While directing this experimental study I do not tell them any of the facts which come on testimony, unless, like the fact about the making of the red oxide of mercury, it is a necessary step in some chain of reasoning which they can make out mainly for themselves.

The precautions necessary in using such substances as sodium make it unwise and imprudent to set careless young folks to handling them. One accident would bring lasting disrepute on our chemical study.

Showy experiments are demoralizing, though they excite for the time a sensational interest. But, when young folks really think for themselves, they are so pleased with it that they can take the highest interest in a very simple process. There is an experiment which I learned from that capital book, "Eliot and Storer's Chemistry," which illustrates a good many things I have said. It is designed to show the great diffusibility of hydrogen. A tube, closed at one end with plaster of Paris, is filled with hydrogen, and put in a tumbler of water for a day or two. The water first rises in the tube, then sinks to the level of that in the tumbler, in consequence of hydrogen escaping faster than air comes in. When I first taught chemistry, my pupils took no interest in this experiment. When I tried making them discuss the changes, and discover for themselves the property of hydrogen which causes them (which they do with all ease), they find it more interesting than the burning of phosphorus in oxygen. This experiment shows, too, how genuine inductive teaching must necessarily be oral teaching, for a text-book merely tells the philosophy of the changes, which is precisely the thing the pupils ought not to be told.

When chemistry is taught inductively, the order in which the subject is presented becomes important. It is of the highest consequence that the more dependent parts of the science should not be put forward in the beginning. I do not think the order of our American text-books so good as that of Stockhardt.

I will state, in a very few words, the order which seems to me best. I usually make the pupil study, first, the individual properties of the thirty chief elements, taking up no compounds but oxides and hydrogen acids. The pupil should test the oxides with red or blue litmus; note the acid or basic taste; note which are insoluble in water. The difference between hydrates and anhydrides should be clearly brought out, and the part which hydrogen plays. After this survey, the pupil, for himself, without prompting, divides the elements into their two great classes.

Then, after some little study of sulphides and the other binary compounds, the principal acids and bases should be shown in their concentrated form. After this, a number of them should be combined to form salts, and, in doing this, it should be brought out very clearly (by, not for the pupil) how the bases replace the hydrogen of the acid.
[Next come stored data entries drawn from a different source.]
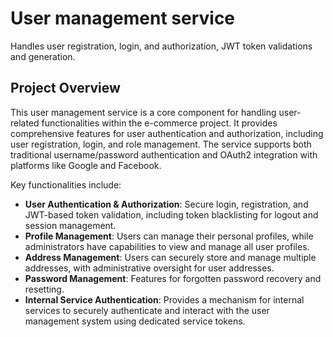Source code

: # User management service
Handles user registration, login, and authorization, JWT token validations and generation.

## Project Overview

This user management service is a core component for handling user-related functionalities within the e-commerce project. It provides comprehensive features for user authentication and authorization, including user registration, login, and role management. The service supports both traditional username/password authentication and OAuth2 integration with platforms like Google and Facebook.

Key functionalities include:
*   **User Authentication & Authorization**: Secure login, registration, and JWT-based token validation, including token blacklisting for logout and session management.
*   **Profile Management**: Users can manage their personal profiles, while administrators have capabilities to view and manage all user profiles.
*   **Address Management**: Users can securely store and manage multiple addresses, with administrative oversight for user addresses.
*   **Password Management**: Features for forgotten password recovery and resetting.
*   **Internal Service Authentication**: Provides a mechanism for internal services to securely authenticate and interact with the user management system using dedicated service tokens.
There should also be some general study of crystallization.

It would be easy to multiply suggestions, but it has been my purpose in this brief paper simply to describe what I have tried, and give only the results of experience.

  1. I always, of course, have ready a quantity previously otherwise made.
  2. I find that pupils will at first, of themselves, make the somewhat conventional distinction between "combustibles" and "supporters of combustion." For a while I let this pass.
  3. In final review, I employ the topical method of recitation, but this method is too loose for investigation, which must be held down to accuracy, by well-considered questions, taking up one point at a time.